Player ends up with shorter stack after winning chips

Professional poker player Jon Borenstein took to Twitter to post a video replay of a hand from WSOP.com, which appears to show chips from a pot being distributed incorrectly.

The hand in question seems to be from the WSOP.com New Jersey’s “$100,000 GTD Sunday [Re-entry]” tournament, with Borenstein referring to it as a “Sunday major.” Playing as “jetsfan14”, the poker pro finished in sixth place, winning $6,279.

Short stack shove, multiple calls create side pot

The hand replay only shows the action graphically, so let’s break down the hand. The table was nine-handed, with blinds of 2,000/4,000 and a 500 chip ante. Borenstein was in the big blind.

It looks like WSOP.com ran into a software glitch.

Action folded to “XcrazylegsX” in the hijack position, who moved all-in for 4,346 chips. It folded to “bewater” in the small blind, who raised to 16,000. Borenstein then re-raised to 44,302 in what looks like a re-isolation move of sorts. It worked, as bewater folded.

To this point, everything was fine. The main pot was 17,538 chips, consisting of 4,500 in antes, and three bets of 4,346 chips each. The side pot of 51,610 chips was between Borenstein and bewater, made up of their raises (44,302 and 16,000, respectively), minus 4,346 from each to match the all-in bet.
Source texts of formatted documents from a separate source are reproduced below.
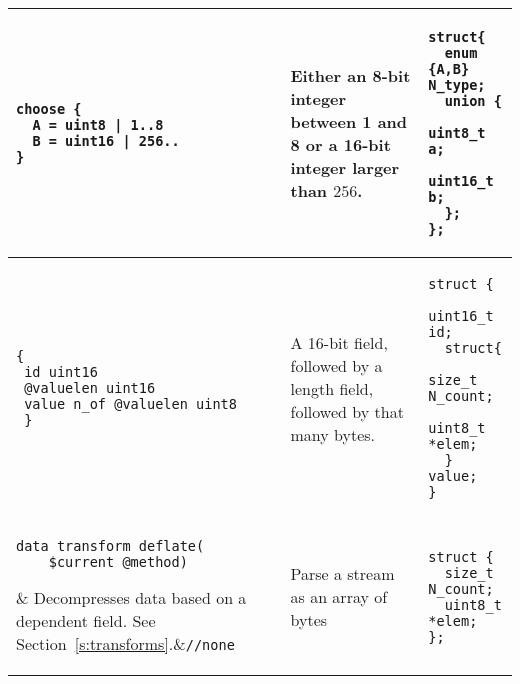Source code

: \begin{figure*}[thb]
\begin{tabular}{@{}p{5cm}p{6cm}p{5cm}@{}}
\begin{minipage}{5cm}
\begin{verbatim}
choose {
  A = uint8 | 1..8
  B = uint16 | 256..
}
\end{verbatim}
\end{minipage}
&\begin{minipage}{6cm} Either an 8-bit integer between 1 and 8 or a 16-bit integer larger than $256$.
  \end{minipage}&
\begin{minipage}{5cm}
\begin{lstlisting}
struct{
  enum {A,B} N_type;
  union {
    uint8_t a;
    uint16_t b;
  };
};
\end{lstlisting}
\end{minipage}\\\hline

\begin{minipage}{5cm}
\begin{verbatim}
{ 
 id uint16
 @valuelen uint16
 value n_of @valuelen uint8
 }
\end{verbatim}
\end{minipage}
&
\begin{minipage}{6cm}
A 16-bit field, followed by a length field, followed by that many bytes.
\end{minipage}
&
\begin{minipage}{5cm}
\begin{lstlisting}
struct {
  uint16_t id;
  struct{ 
    size_t N_count;
    uint8_t *elem;
  } value;
}
\end{lstlisting}
\end{minipage}
\\\hline
\begin{minipage}{5cm}
\vspace{0.5em}
\begin{verbatim}
data transform deflate(
    $current @method)
\end{verbatim}
\end{minipage}
&
Decompresses data based on a dependent field. See
Section~\ref{s:transforms}.&\lstinline+//none+ \\\hline
\verb+apply $stream many uint8_t+ & Parse a stream as an array of bytes & 
\begin{minipage}{5cm}
\begin{lstlisting}
struct {
  size_t N_count;
  uint8_t *elem;
};
\end{lstlisting}
\end{minipage} \\
\bottomrule
\end{tabular}
\caption{Syntax of Nail parser declarations and the formats and data types they describe.}
\label{fig:syntax}
\end{figure*}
The community cards were dealt 2-7-3-4-8 (suits were irrelevant) and XcrazylegsX won the main pot with K-3, while Borenstein won the side pot with A-9.

Table reorganization creates apparent glitch

When the pots were awarded, though, a problem occurred. WSOP.com gave XcrazylegsX 29,192 chips instead of 17,538. Borenstein received 39,956 instead of 51,610.
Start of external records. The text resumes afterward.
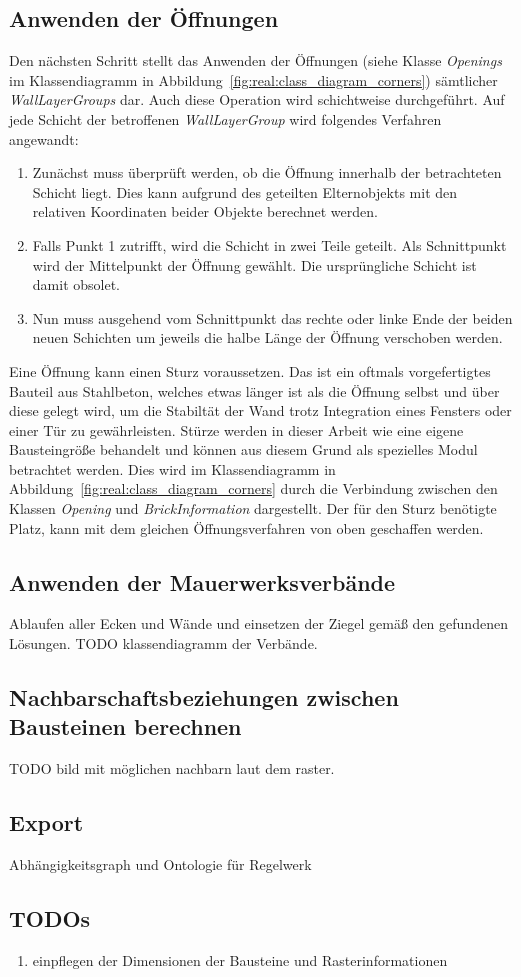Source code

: \subsection{Anwenden der Öffnungen}
Den nächsten Schritt stellt das Anwenden der Öffnungen (siehe Klasse \textit{Openings} im Klassendiagramm in Abbildung~\ref{fig:real:class_diagram_corners}) sämtlicher \textit{WallLayerGroups} dar.
Auch diese Operation wird schichtweise durchgeführt.
Auf jede Schicht der betroffenen \textit{WallLayerGroup} wird folgendes Verfahren angewandt:
\begin{enumerate}
  \item Zunächst muss überprüft werden, ob die Öffnung innerhalb der betrachteten Schicht liegt. Dies kann aufgrund des geteilten Elternobjekts mit den relativen Koordinaten beider Objekte berechnet werden. 
  \item Falls Punkt 1 zutrifft, wird die Schicht in zwei Teile geteilt. Als Schnittpunkt wird der Mittelpunkt der Öffnung gewählt. Die ursprüngliche Schicht ist damit obsolet.
  \item Nun muss ausgehend vom Schnittpunkt das rechte oder linke Ende der beiden neuen Schichten um jeweils die halbe Länge der Öffnung verschoben werden.
\end{enumerate}
Eine Öffnung kann einen Sturz voraussetzen.
Das ist ein oftmals vorgefertigtes Bauteil aus Stahlbeton, welches etwas länger ist als die Öffnung selbst und über diese gelegt wird, um die Stabiltät der Wand trotz Integration eines Fensters oder einer Tür zu gewährleisten.
Stürze werden in dieser Arbeit wie eine eigene Bausteingröße behandelt und können aus diesem Grund als spezielles Modul betrachtet werden.
Dies wird im Klassendiagramm in Abbildung~\ref{fig:real:class_diagram_corners} durch die Verbindung zwischen den Klassen \textit{Opening} und \textit{BrickInformation} dargestellt.
Der für den Sturz benötigte Platz, kann mit dem gleichen Öffnungsverfahren von oben geschaffen werden.

\subsection{Anwenden der Mauerwerksverbände}
Ablaufen aller Ecken und Wände und einsetzen der Ziegel gemäß den gefundenen Lösungen.
TODO klassendiagramm der Verbände.

\subsection{Nachbarschaftsbeziehungen zwischen Bausteinen berechnen}
TODO bild mit möglichen nachbarn laut dem raster.

\subsection{Export}
Abhängigkeitsgraph und Ontologie für Regelwerk



\subsection*{TODOs}
\begin{enumerate}
  \item einpflegen der Dimensionen der Bausteine und Rasterinformationen
\end{enumerate}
This matter is being investigated thoroughly.”

Because of this, Borenstein ended up with losing chips in the hand, even though he should have won more chips from bewater than he lost to XcrazylegsX.

Instead of giving 11,654 of bewater’s chips to Borenstein (bewater’s 16,000 chip raise less the 4,346 going to XcrazylegsX), WSOP.com pushed bewater’s entire 16,000-chip raise to XcrazylegsX.
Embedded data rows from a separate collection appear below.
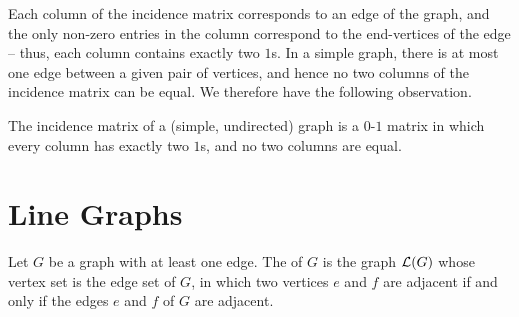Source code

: Each column of the incidence matrix corresponds to an edge of the graph, and the only non-zero entries in the column correspond to the end-vertices of the edge -- thus, each column contains exactly two $1$s. In a simple graph, there is at most one edge between a given pair of vertices, and hence no two columns of the incidence matrix can be equal. We therefore have the following observation.

\begin{Observation}
The incidence matrix of a (simple, undirected) graph is a $0$-$1$ matrix in which every column has exactly two $1$s, and no two columns are equal.
\end{Observation}


\section{Line Graphs}\label{sec:LineGraphs}

Let $G$ be a graph with at least one edge. The  of $G$ is the graph $\operatorname{\mathcal L}(G)$ whose vertex set is the edge set of $G$, in which two vertices $e$ and $f$ are adjacent if and only if the edges $e$ and $f$ of $G$ are adjacent.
It looks like WSOP.com ran into a software glitch, possibly resulting from bewater being moved to another table before the hand ended.

That 11,654 figure is the exact difference between the pots that were distributed and what the correct pots should have been. The difference is even represented by a third stack in the middle of the table as the hand concludes.

WSOP.com responded to Borenstein’s tweet on Monday, saying, “This matter is being investigated thoroughly.” No further explanation has been given since. WSOP.com has also said it is “not allowed to resolve any player issues via Twitter.”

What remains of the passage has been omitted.